Want als de loopgraaf vol zou worden geraakt door een vijandelijke bom, zouden de granaatsplinters niet ver kunnen komen, maar slechts soldaten in een klein stukje van de verdedigingslinie raken.
Als vijandelijke troepen heelhuids het niemandsland overstaken en in de loopgraaf sprongen, beschermde de zigzaggende loop ook de vluchtende soldaten, die snel om een hoek konden verdwijnen en zo voorkwamen dat ze tijdens hun vlucht in de rug werden geschoten.
Soldaten hadden om de beurt loopgraafdienst
Het was hard werken in de loopgraven van de Eerste Wereldoorlog.
Om die reden probeerde men het aantal achtereenvolgende dagen in de loopgraven voor de soldaten tot een minimum te beperken.
Dat werd gedaan door diensten in te stellen, zodat de soldaten eerst een aantal dagen in de loopgraven aan de frontlinie zaten, dan een paar dagen in een loopgraaf verder weg en dan een paar dagen in een kamp vlak bij de frontlinie.
Het aantal dagen in de verschillende kampen varieerde sterk.
Meestal moesten de soldaten een week achtereen in de loopgraven aan de frontlinie blijven, maar in sommige gevallen, bijvoorbeeld als er niet genoeg soldaten waren, kon die periode worden verlengd.

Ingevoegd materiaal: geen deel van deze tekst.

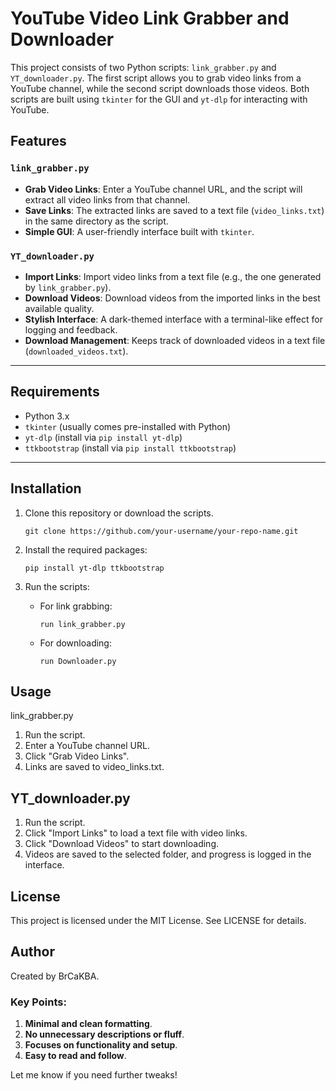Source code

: # YouTube Video Link Grabber and Downloader

This project consists of two Python scripts: `link_grabber.py` and `YT_downloader.py`. The first script allows you to grab video links from a YouTube channel, while the second script downloads those videos. Both scripts are built using `tkinter` for the GUI and `yt-dlp` for interacting with YouTube.

## Features

### `link_grabber.py`
- **Grab Video Links**: Enter a YouTube channel URL, and the script will extract all video links from that channel.
- **Save Links**: The extracted links are saved to a text file (`video_links.txt`) in the same directory as the script.
- **Simple GUI**: A user-friendly interface built with `tkinter`.

### `YT_downloader.py`
- **Import Links**: Import video links from a text file (e.g., the one generated by `link_grabber.py`).
- **Download Videos**: Download videos from the imported links in the best available quality.
- **Stylish Interface**: A dark-themed interface with a terminal-like effect for logging and feedback.
- **Download Management**: Keeps track of downloaded videos in a text file (`downloaded_videos.txt`).

---

## Requirements

- Python 3.x
- `tkinter` (usually comes pre-installed with Python)
- `yt-dlp` (install via `pip install yt-dlp`)
- `ttkbootstrap` (install via `pip install ttkbootstrap`)

---

## Installation

1. Clone this repository or download the scripts.
   ```
   git clone https://github.com/your-username/your-repo-name.git
   ```

2. Install the required packages:
   ```
   pip install yt-dlp ttkbootstrap
   ```
3. Run the scripts:
   - For link grabbing:
     ```
     run link_grabber.py
     ```
   - For downloading:
     ```
     run Downloader.py
     ```
## Usage
link_grabber.py
1. Run the script.
2. Enter a YouTube channel URL.
3. Click "Grab Video Links".
4. Links are saved to video_links.txt.

## YT_downloader.py
1. Run the script.
2. Click "Import Links" to load a text file with video links.
3. Click "Download Videos" to start downloading.
4. Videos are saved to the selected folder, and progress is logged in the interface.

## License
This project is licensed under the MIT License. See LICENSE for details.

## Author
Created by BrCaKBA.

### Key Points:
1. **Minimal and clean formatting**.
2. **No unnecessary descriptions or fluff**.
3. **Focuses on functionality and setup**.
4. **Easy to read and follow**.

Let me know if you need further tweaks!



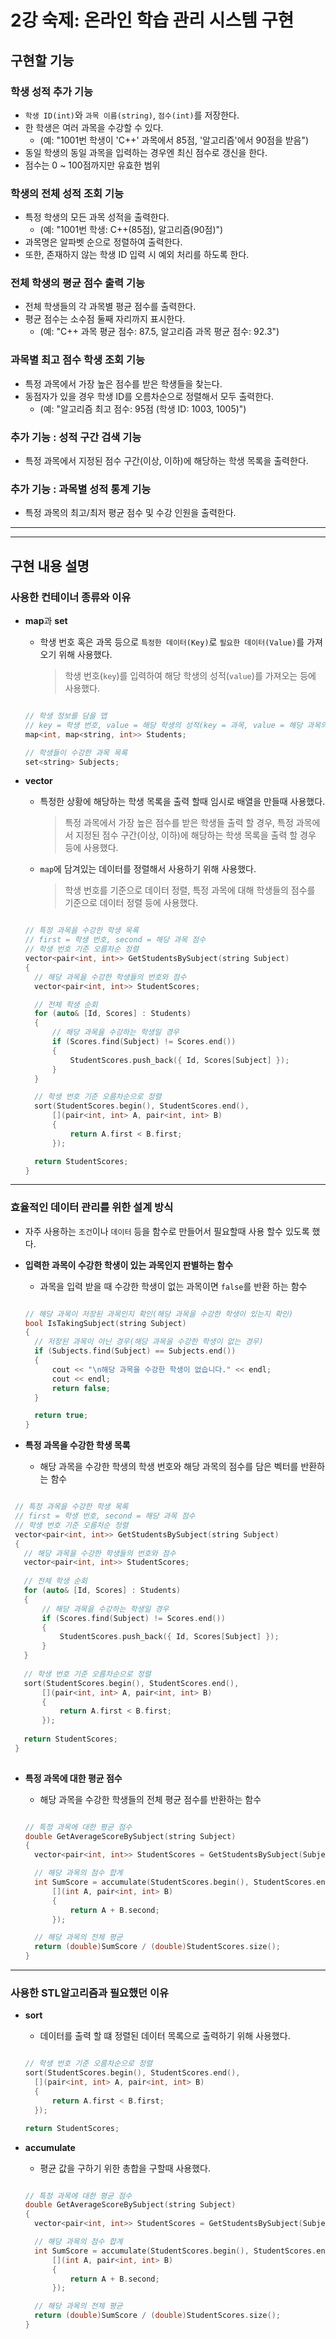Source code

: # 2강 숙제: 온라인 학습 관리 시스템 구현

## 구현할 기능

### **학생 성적 추가 기능**
  - `학생 ID(int)`와 `과목 이름(string)`, `점수(int)`를 저장한다.
  - 한 학생은 여러 과목을 수강할 수 있다.
      - (예: "1001번 학생이 'C++' 과목에서 85점, '알고리즘'에서 90점을 받음")
  - 동일 학생의 동일 과목을 입력하는 경우엔 최신 점수로 갱신을 한다.
  - 점수는 0 ~ 100점까지만 유효한 범위
    
### **학생의 전체 성적 조회 기능**
  - 특정 학생의 모든 과목 성적을 출력한다.
      - (예: "1001번 학생: C++(85점), 알고리즘(90점)")
  - 과목명은 알파벳 순으로 정렬하여 출력한다.
  - 또한, 존재하지 않는 학생 ID 입력 시 예외 처리를 하도록 한다.

### **전체 학생의 평균 점수 출력 기능**

  - 전체 학생들의 각 과목별 평균 점수를 출력한다.
  - 평균 점수는 소수점 둘째 자리까지 표시한다.
      - (예: "C++ 과목 평균 점수: 87.5, 알고리즘 과목 평균 점수: 92.3")

### **과목별 최고 점수 학생 조회 기능**

  - 특정 과목에서 가장 높은 점수를 받은 학생들을 찾는다.
  - 동점자가 있을 경우 학생 ID를 오름차순으로 정렬해서 모두 출력한다.
      - (예: "알고리즘 최고 점수: 95점 (학생 ID: 1003, 1005)")
   
### **추가 기능 : 성적 구간 검색 기능**
  - 특정 과목에서 지정된 점수 구간(이상, 이하)에 해당하는 학생 목록을 출력한다.

### **추가 기능 : 과목별 성적 통계 기능**
  - 특정 과목의 최고/최저 평균 점수 및 수강 인원을 출력한다.

---
---

## 구현 내용 설명

### 사용한 컨테이너 종류와 이유

- **map**과 **set**
  - 학생 번호 혹은 과목 등으로 `특정한 데이터(Key)`로 `필요한 데이터(Value)`를 가져오기 위해 사용했다.
    > 학생 번호(`key`)를 입력하여 해당 학생의 성적(`value`)를 가져오는 등에 사용했다.

  ```cpp

  // 학생 정보를 담을 맵
  // key = 학생 번호, value = 해당 학생의 성적(key = 과목, value = 해당 과목의 점수)
  map<int, map<string, int>> Students;

  // 학생들이 수강한 과목 목록
  set<string> Subjects;
  
  ```

- **vector**
  - 특정한 상황에 해당하는 학생 목록을 출력 할때 임시로 배열을 만들때 사용했다.
    > 특정 과목에서 가장 높은 점수를 받은 학생들 출력 할 경우, 특정 과목에서 지정된 점수 구간(이상, 이하)에 해당하는 학생 목록을 출력 할 경우 등에 사용했다.
  - `map`에 담겨있는 데이터를 정렬해서 사용하기 위해 사용했다.
    > 학생 번호를 기준으로 데이터 정렬, 특정 과목에 대해 학생들의 점수를 기준으로 데이터 정렬 등에 사용했다.

  ```cpp

  // 특정 과목을 수강한 학생 목록
  // first = 학생 번호, second = 해당 과목 점수
  // 학생 번호 기준 오름차순 정렬
  vector<pair<int, int>> GetStudentsBySubject(string Subject)
  {
  	// 해당 과목을 수강한 학생들의 번호와 점수
  	vector<pair<int, int>> StudentScores;
  
  	// 전체 학생 순회
  	for (auto& [Id, Scores] : Students)
  	{
  		// 해당 과목을 수강하는 학생일 경우
  		if (Scores.find(Subject) != Scores.end())
  		{
  			StudentScores.push_back({ Id, Scores[Subject] });
  		}
  	}
  
  	// 학생 번호 기준 오름차순으로 정렬
  	sort(StudentScores.begin(), StudentScores.end(),
  		[](pair<int, int> A, pair<int, int> B)
  		{
  			return A.first < B.first;
  		});
  
  	return StudentScores;
  }

  ```
---

### 효율적인 데이터 관리를 위한 설계 방식

- 자주 사용하는 `조건`이나 `데이터` 등을 함수로 만들어서 필요할때 사용 할수 있도록 했다.

- **입력한 과목이 수강한 학생이 있는 과목인지 판별하는 함수**
  - 과목을 입력 받을 때 수강한 학생이 없는 과목이면 `false`를 반환 하는 함수

  ``` cpp

  // 해당 과목이 저장된 과목인지 확인(해당 과목을 수강한 학생이 있는지 확인)
  bool IsTakingSubject(string Subject)
  {
  	// 저장된 과목이 아닌 경우(해당 과목을 수강한 학생이 없는 경우)
  	if (Subjects.find(Subject) == Subjects.end())
  	{
  		cout << "\n해당 과목을 수강한 학생이 없습니다." << endl;
  		cout << endl;
  		return false;
  	}
  
  	return true;
  }
  
  ```

- **특정 과목을 수강한 학생 목록**
  - 해당 과목을 수강한 학생의 학생 번호와 해당 과목의 점수를 담은 벡터를 반환하는 함수

 ``` cpp

  // 특정 과목을 수강한 학생 목록
  // first = 학생 번호, second = 해당 과목 점수
  // 학생 번호 기준 오름차순 정렬
  vector<pair<int, int>> GetStudentsBySubject(string Subject)
  {
  	// 해당 과목을 수강한 학생들의 번호와 점수
  	vector<pair<int, int>> StudentScores;
  
  	// 전체 학생 순회
  	for (auto& [Id, Scores] : Students)
  	{
  		// 해당 과목을 수강하는 학생일 경우
  		if (Scores.find(Subject) != Scores.end())
  		{
  			StudentScores.push_back({ Id, Scores[Subject] });
  		}
  	}
  
  	// 학생 번호 기준 오름차순으로 정렬
  	sort(StudentScores.begin(), StudentScores.end(),
  		[](pair<int, int> A, pair<int, int> B)
  		{
  			return A.first < B.first;
  		});
  
  	return StudentScores;
  }
  
  ```

- **특정 과목에 대한 평균 점수**
  - 해당 과목을 수강한 학생들의 전체 평균 점수를 반환하는 함수

  ```cpp

  // 특정 과목에 대한 평균 점수
  double GetAverageScoreBySubject(string Subject)
  {
  	vector<pair<int, int>> StudentScores = GetStudentsBySubject(Subject);
  
  	// 해당 과목의 점수 합계
  	int SumScore = accumulate(StudentScores.begin(), StudentScores.end(), 0,
  		[](int A, pair<int, int> B)
  		{
  			return A + B.second;
  		});
  
  	// 해당 과목의 전체 평균
  	return (double)SumScore / (double)StudentScores.size();
  }
  
  ```

---  

### 사용한 STL알고리즘과 필요했던 이유

- **sort**
  - 데이터를 출력 할 떄 정렬된 데이터 목록으로 출력하기 위해 사용했다.

  ```cpp
  
  // 학생 번호 기준 오름차순으로 정렬
  sort(StudentScores.begin(), StudentScores.end(),
  	[](pair<int, int> A, pair<int, int> B)
  	{
  		return A.first < B.first;
  	});
  
  return StudentScores;
  
  ```

- **accumulate**
  - 평균 값을 구하기 위한 총합을 구할때 사용했다.

  ```cpp
  
  // 특정 과목에 대한 평균 점수
  double GetAverageScoreBySubject(string Subject)
  {
  	vector<pair<int, int>> StudentScores = GetStudentsBySubject(Subject);
  
  	// 해당 과목의 점수 합계
  	int SumScore = accumulate(StudentScores.begin(), StudentScores.end(), 0,
  		[](int A, pair<int, int> B)
  		{
  			return A + B.second;
  		});
  
  	// 해당 과목의 전체 평균
  	return (double)SumScore / (double)StudentScores.size();
  }
  
  ```












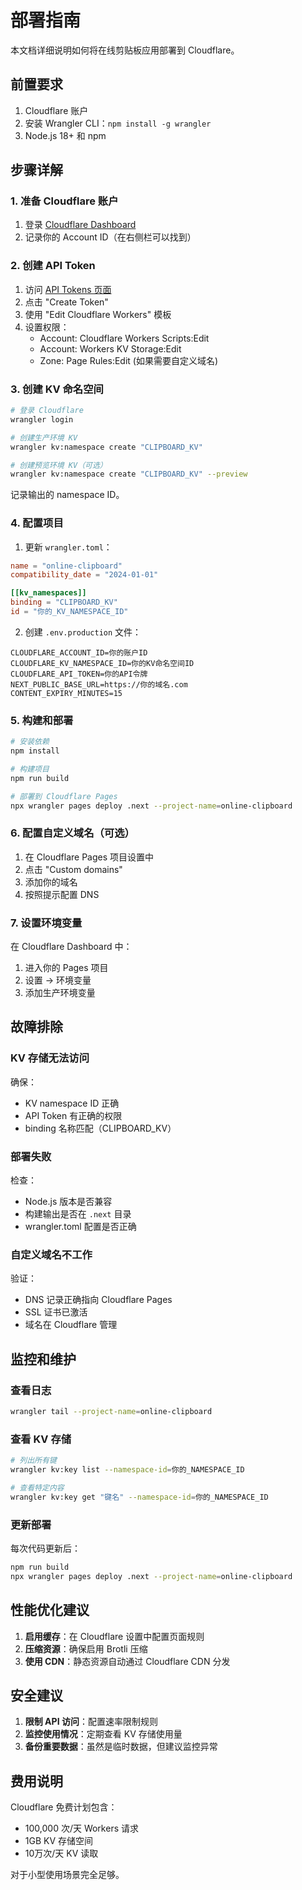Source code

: # 部署指南

本文档详细说明如何将在线剪贴板应用部署到 Cloudflare。

## 前置要求

1. Cloudflare 账户
2. 安装 Wrangler CLI：`npm install -g wrangler`
3. Node.js 18+ 和 npm

## 步骤详解

### 1. 准备 Cloudflare 账户

1. 登录 [Cloudflare Dashboard](https://dash.cloudflare.com)
2. 记录你的 Account ID（在右侧栏可以找到）

### 2. 创建 API Token

1. 访问 [API Tokens 页面](https://dash.cloudflare.com/profile/api-tokens)
2. 点击 "Create Token"
3. 使用 "Edit Cloudflare Workers" 模板
4. 设置权限：
   - Account: Cloudflare Workers Scripts:Edit
   - Account: Workers KV Storage:Edit
   - Zone: Page Rules:Edit (如果需要自定义域名)

### 3. 创建 KV 命名空间

```bash
# 登录 Cloudflare
wrangler login

# 创建生产环境 KV
wrangler kv:namespace create "CLIPBOARD_KV"

# 创建预览环境 KV（可选）
wrangler kv:namespace create "CLIPBOARD_KV" --preview
```

记录输出的 namespace ID。

### 4. 配置项目

1. 更新 `wrangler.toml`：
```toml
name = "online-clipboard"
compatibility_date = "2024-01-01"

[[kv_namespaces]]
binding = "CLIPBOARD_KV"
id = "你的_KV_NAMESPACE_ID"
```

2. 创建 `.env.production` 文件：
```env
CLOUDFLARE_ACCOUNT_ID=你的账户ID
CLOUDFLARE_KV_NAMESPACE_ID=你的KV命名空间ID
CLOUDFLARE_API_TOKEN=你的API令牌
NEXT_PUBLIC_BASE_URL=https://你的域名.com
CONTENT_EXPIRY_MINUTES=15
```

### 5. 构建和部署

```bash
# 安装依赖
npm install

# 构建项目
npm run build

# 部署到 Cloudflare Pages
npx wrangler pages deploy .next --project-name=online-clipboard
```

### 6. 配置自定义域名（可选）

1. 在 Cloudflare Pages 项目设置中
2. 点击 "Custom domains"
3. 添加你的域名
4. 按照提示配置 DNS

### 7. 设置环境变量

在 Cloudflare Dashboard 中：
1. 进入你的 Pages 项目
2. 设置 -> 环境变量
3. 添加生产环境变量

## 故障排除

### KV 存储无法访问

确保：
- KV namespace ID 正确
- API Token 有正确的权限
- binding 名称匹配（CLIPBOARD_KV）

### 部署失败

检查：
- Node.js 版本是否兼容
- 构建输出是否在 `.next` 目录
- wrangler.toml 配置是否正确

### 自定义域名不工作

验证：
- DNS 记录正确指向 Cloudflare Pages
- SSL 证书已激活
- 域名在 Cloudflare 管理

## 监控和维护

### 查看日志

```bash
wrangler tail --project-name=online-clipboard
```

### 查看 KV 存储

```bash
# 列出所有键
wrangler kv:key list --namespace-id=你的_NAMESPACE_ID

# 查看特定内容
wrangler kv:key get "键名" --namespace-id=你的_NAMESPACE_ID
```

### 更新部署

每次代码更新后：
```bash
npm run build
npx wrangler pages deploy .next --project-name=online-clipboard
```

## 性能优化建议

1. **启用缓存**：在 Cloudflare 设置中配置页面规则
2. **压缩资源**：确保启用 Brotli 压缩
3. **使用 CDN**：静态资源自动通过 Cloudflare CDN 分发

## 安全建议

1. **限制 API 访问**：配置速率限制规则
2. **监控使用情况**：定期查看 KV 存储使用量
3. **备份重要数据**：虽然是临时数据，但建议监控异常

## 费用说明

Cloudflare 免费计划包含：
- 100,000 次/天 Workers 请求
- 1GB KV 存储空间
- 10万次/天 KV 读取

对于小型使用场景完全足够。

Er zijn meerdere soldaten bekend die een maand of langer in de loopgraaf hebben doorgebracht.
Zo werkte een loopgraaf:
- De voorste loopgraaflinie moest minimaal vier meter diep zijn zodat er geen hoofden bovenuit konden steken
- Zandzakken en balken moesten de aarde op zijn plaats houden zodat de loopgraaf niet zou instorten door regen of beschieting
- Met twee strategisch geplaatste machinegeweren konden aanvallers worden gevangen in een kruisvuur.